Fig. 7: Analysis of the overexpression and repression of the pfp-ifp operon.

A Effect of the overexpression of LysR_pOXA-48 on the growth of CF13 and KPN15. AUC of plasmid-free and pOXA-48ΔlysR-carrying CF13 and KPN15, with expression of LysR_pOXA-48 in trans from the pTet-LysR (n = 5 replicates for each strain/condition pairing). Experiment performed with increasing concentrations of inducer (aTc). B Effect of CRISPRi repression on the expression of the pfp-ifp operon. RT-qPCR results for pfp as proxy of the whole operon, normalized to the endogenous control rpoB. Percentages indicate the level of repression of the operon (expression levels of pfp in cells with non-targeting pFR56apm vs. in cells carrying pFR56apm targeting the pfp-ifp operon). Error bars represent the standard error of the mean (n = 2 biological replicates, each as the median of 3 technical replicates). C Effect of CRISPRi repression on the growth of plasmid-free, pOXA-48- and pOXA-48ΔlysR-carrying KPN15. Individual points show independent replicates (n = 16).
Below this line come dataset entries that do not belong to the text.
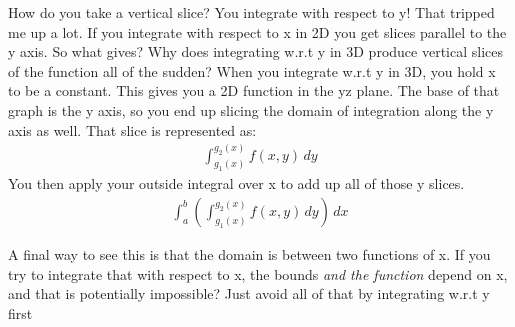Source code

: \documentclass[12pt, letterpaper]{article}
\begin{document}
How do you take a vertical slice? 
You integrate with respect to y!
That tripped me up a lot. If you integrate with respect to x in 2D you get slices parallel to the y axis.
So what gives? Why does integrating w.r.t y in 3D produce vertical slices of the function all of the sudden?
When you integrate w.r.t y in 3D, you hold x to be a constant. This gives you a 2D function in the yz plane.
The base of that graph is the y axis, so you end up slicing the domain of integration along the y axis as well.
That slice is represented as:
\begin{gather*}
    \int_{g_1(x)}^{g_2(x)} f(x, y) \,dy
\end{gather*}
You then apply your outside integral over x to add up all of those y slices.
\begin{gather*}
    \int_a^b\left(\int_{g_1(x)}^{g_2(x)} f(x, y) \,dy\right)\,dx
\end{gather*}

A final way to see this is that the domain is between two functions of x. 
If you try to integrate that with respect to x, the bounds \emph{and the function} depend on x, and that is potentially impossible?
Just avoid all of that by integrating w.r.t y first
\end{document}
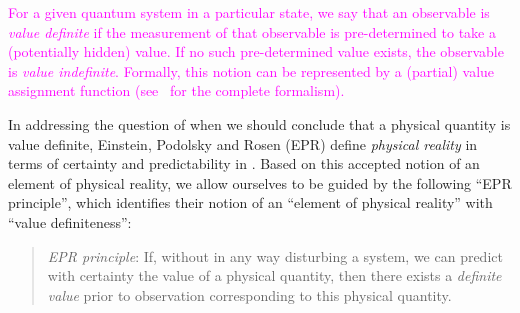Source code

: \documentclass[%
 superscriptaddress,
 preprint,
 showpacs,
 showkeys,
 preprintnumbers,
  amsmath,amssymb,
  aps,
 pra,
  longbibliography,
  floatfix,
 ]{revtex4-1}
\theoremstyle{definition}
\begin{document}



\textcolor{magenta}{
For a given quantum system in a particular state, we say that an observable is \emph{value definite} if the measurement of that observable is pre-determined to take a (potentially hidden) value.
If no such pre-determined value exists, the observable is \emph{value indefinite}.
Formally, this notion can be represented by a (partial) value assignment function (see~\cite{2012-incomput-proofsCJ} for the complete formalism).
}


In addressing the question of
when we should conclude that a physical quantity is value definite,
Einstein, Podolsky and Rosen (EPR)  define {\em physical reality} in terms of certainty and predictability in \cite[p.~777]{epr}.
Based on this accepted notion of an element of physical reality,
we allow ourselves to be guided by
the following  ``EPR principle'',
which identifies their notion of an ``element of physical reality'' with ``value definiteness'':
\begin{quote}
	{\em EPR principle}: If, without in any way disturbing a system, we can predict with certainty the value of a physical quantity, then there exists a \emph{definite value} prior to observation corresponding to this physical quantity.
\end{quote}
\end{document}
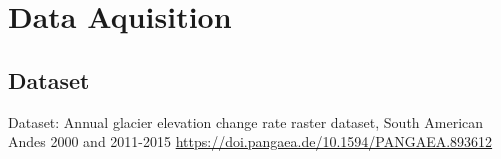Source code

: \section{Data Aquisition}
\subsection{Dataset}
Dataset: Annual glacier elevation change rate raster dataset, South American Andes 2000 and 2011-2015
\url{https://doi.pangaea.de/10.1594/PANGAEA.893612}
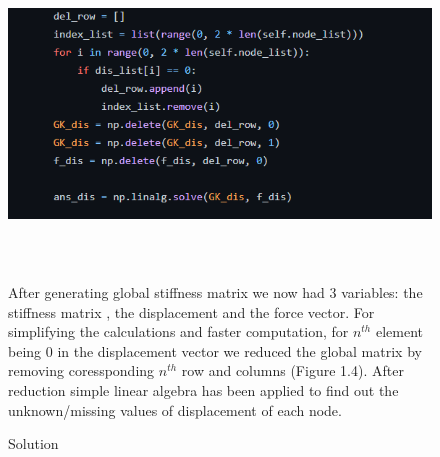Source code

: \documentclass[a4paper,12pt]{report}
\begin{document}
\begin{figure}
\includegraphics[width = 14cm, height = 8cm]{solve}
\caption{Solution}
\vspace{1cm}

After generating global stiffness matrix we now had 3 variables: the stiffness matrix , the displacement and the force vector. For simplifying the calculations and faster computation, for $n^{th}$ element being 0 in the displacement vector we reduced the global matrix by removing coressponding $n^{th}$ row and columns (Figure 1.4). After reduction simple linear algebra has been applied to find out the unknown/missing values of displacement of each node. 
\end{figure}
\end{document}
Asterisks represent statistical significance of two-way ANOVA and post hoc Tukey’s tests (Supplementary Data 11): *P ≤ 0.05, **P ≤ 0.01, ***P ≤ 0.001. In boxplots (A) and (C), horizontal lines inside boxes indicate median values, upper and lower hinges correspond to the 25th and 75th percentiles, and whiskers extend to observations within the 1.5x the interquartile range. Source data are provided as a Source Data file.